A handful of coins unearthed from a pick-your-own-fruit orchard in the US state of Rhode Island and other random corners of New England may help solve a centuries-old cold case.
The villain in this tale: a murderous English pirate who became the world’s most-wanted criminal after plundering a ship carrying Muslim pilgrims home to India from Mecca, then eluded capture by posing as a slave trader.
Jim Bailey, an amateur historian and metal detectorist, found the first intact 17th-century Arabian coin in a meadow in Middletown.
That ancient pocket change – the oldest ever found in North America – could explain how pirate Capt Henry Every vanished.
On 7 September 1695, the pirate ship Fancy, commanded by Every, ambushed and captured the Ganj-i-Sawai, a royal vessel owned by the Indian emperor Aurangzeb, then one of the world’s most powerful men. Onboard were not only the worshippers returning from their pilgrimage but tens of millions of dollars’ worth of gold and silver.
What followed was one of the most lucrative and heinous robberies of all time. Historical accounts say Every’s band tortured and killed the men onboard the Indian ship and raped the women before escaping to the Bahamas.

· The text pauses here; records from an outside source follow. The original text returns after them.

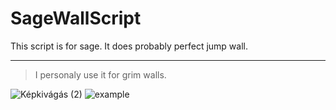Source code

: # SageWallScript
This script is for sage. 
It does probably perfect jump wall. 
___
> I personaly use it for grim walls.

![Képkivágás (2)](https://user-images.githubusercontent.com/70468074/184511556-23dbc545-51ff-4c1b-842c-1540a54bc2bc.PNG)
![example](https://user-images.githubusercontent.com/70468074/184510701-65c94d98-b223-48dc-9b09-e4ca12b8d7d9.gif)
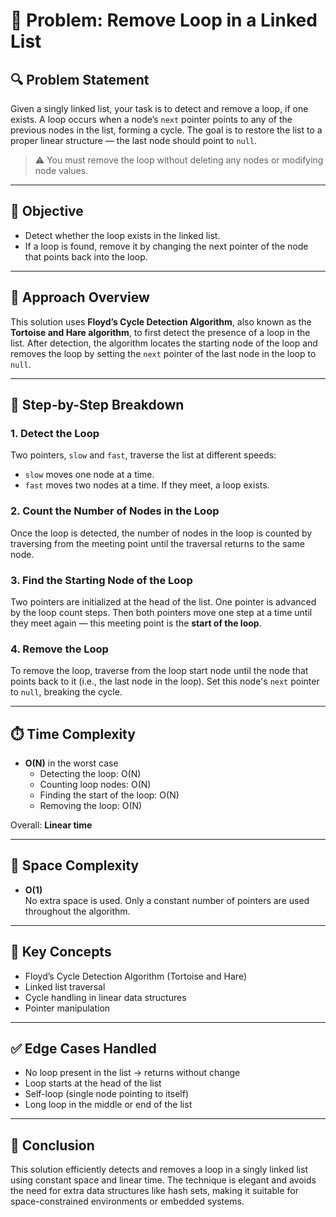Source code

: # 🧠 Problem: Remove Loop in a Linked List

## 🔍 Problem Statement

Given a singly linked list, your task is to detect and remove a loop, if one exists. A loop occurs when a node’s `next` pointer points to any of the previous nodes in the list, forming a cycle. The goal is to restore the list to a proper linear structure — the last node should point to `null`.

> ⚠️ You must remove the loop without deleting any nodes or modifying node values.

---

## 🎯 Objective

- Detect whether the loop exists in the linked list.
- If a loop is found, remove it by changing the next pointer of the node that points back into the loop.

---

## 🧭 Approach Overview

This solution uses **Floyd’s Cycle Detection Algorithm**, also known as the **Tortoise and Hare algorithm**, to first detect the presence of a loop in the list. After detection, the algorithm locates the starting node of the loop and removes the loop by setting the `next` pointer of the last node in the loop to `null`.

---

## 🔄 Step-by-Step Breakdown

### 1. Detect the Loop
Two pointers, `slow` and `fast`, traverse the list at different speeds:
- `slow` moves one node at a time.
- `fast` moves two nodes at a time.
If they meet, a loop exists.

### 2. Count the Number of Nodes in the Loop
Once the loop is detected, the number of nodes in the loop is counted by traversing from the meeting point until the traversal returns to the same node.

### 3. Find the Starting Node of the Loop
Two pointers are initialized at the head of the list. One pointer is advanced by the loop count steps. Then both pointers move one step at a time until they meet again — this meeting point is the **start of the loop**.

### 4. Remove the Loop
To remove the loop, traverse from the loop start node until the node that points back to it (i.e., the last node in the loop). Set this node's `next` pointer to `null`, breaking the cycle.

---

## ⏱️ Time Complexity

- **O(N)** in the worst case
  - Detecting the loop: O(N)
  - Counting loop nodes: O(N)
  - Finding the start of the loop: O(N)
  - Removing the loop: O(N)
  
Overall: **Linear time**

---

## 💾 Space Complexity

- **O(1)**  
  No extra space is used. Only a constant number of pointers are used throughout the algorithm.

---

## 📌 Key Concepts

- Floyd’s Cycle Detection Algorithm (Tortoise and Hare)
- Linked list traversal
- Cycle handling in linear data structures
- Pointer manipulation

---

## ✅ Edge Cases Handled

- No loop present in the list → returns without change
- Loop starts at the head of the list
- Self-loop (single node pointing to itself)
- Long loop in the middle or end of the list

---

## 🧠 Conclusion

This solution efficiently detects and removes a loop in a singly linked list using constant space and linear time. The technique is elegant and avoids the need for extra data structures like hash sets, making it suitable for space-constrained environments or embedded systems.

Word of their crimes spread quickly, and King William III of England – under enormous pressure from a scandalised India and the East India Company trading giant – put a large bounty on their heads. “Everybody was looking for these guys,” said Bailey
Until now, historians knew only that Every eventually sailed to Ireland in 1696, where the trail went cold. But Bailey says the coins he and others have found are evidence that the notorious pirate first made his way to the American colonies, where he and his crew used the plunder for day-to-day expenses while on the run.
The first complete coin surfaced in 2014 at Sweet Berry farm in Middletown, a spot that had piqued Bailey’s curiosity two years earlier after he found old colonial coins, an 18th-century shoe buckle and some musket balls.
Waving a metal detector over the soil, he got a signal, dug down and found a darkened silver coin he initially assumed was either Spanish or money minted by the Massachusetts Bay Colony. Peering closer, the Arabic text on the coin got his pulse racing.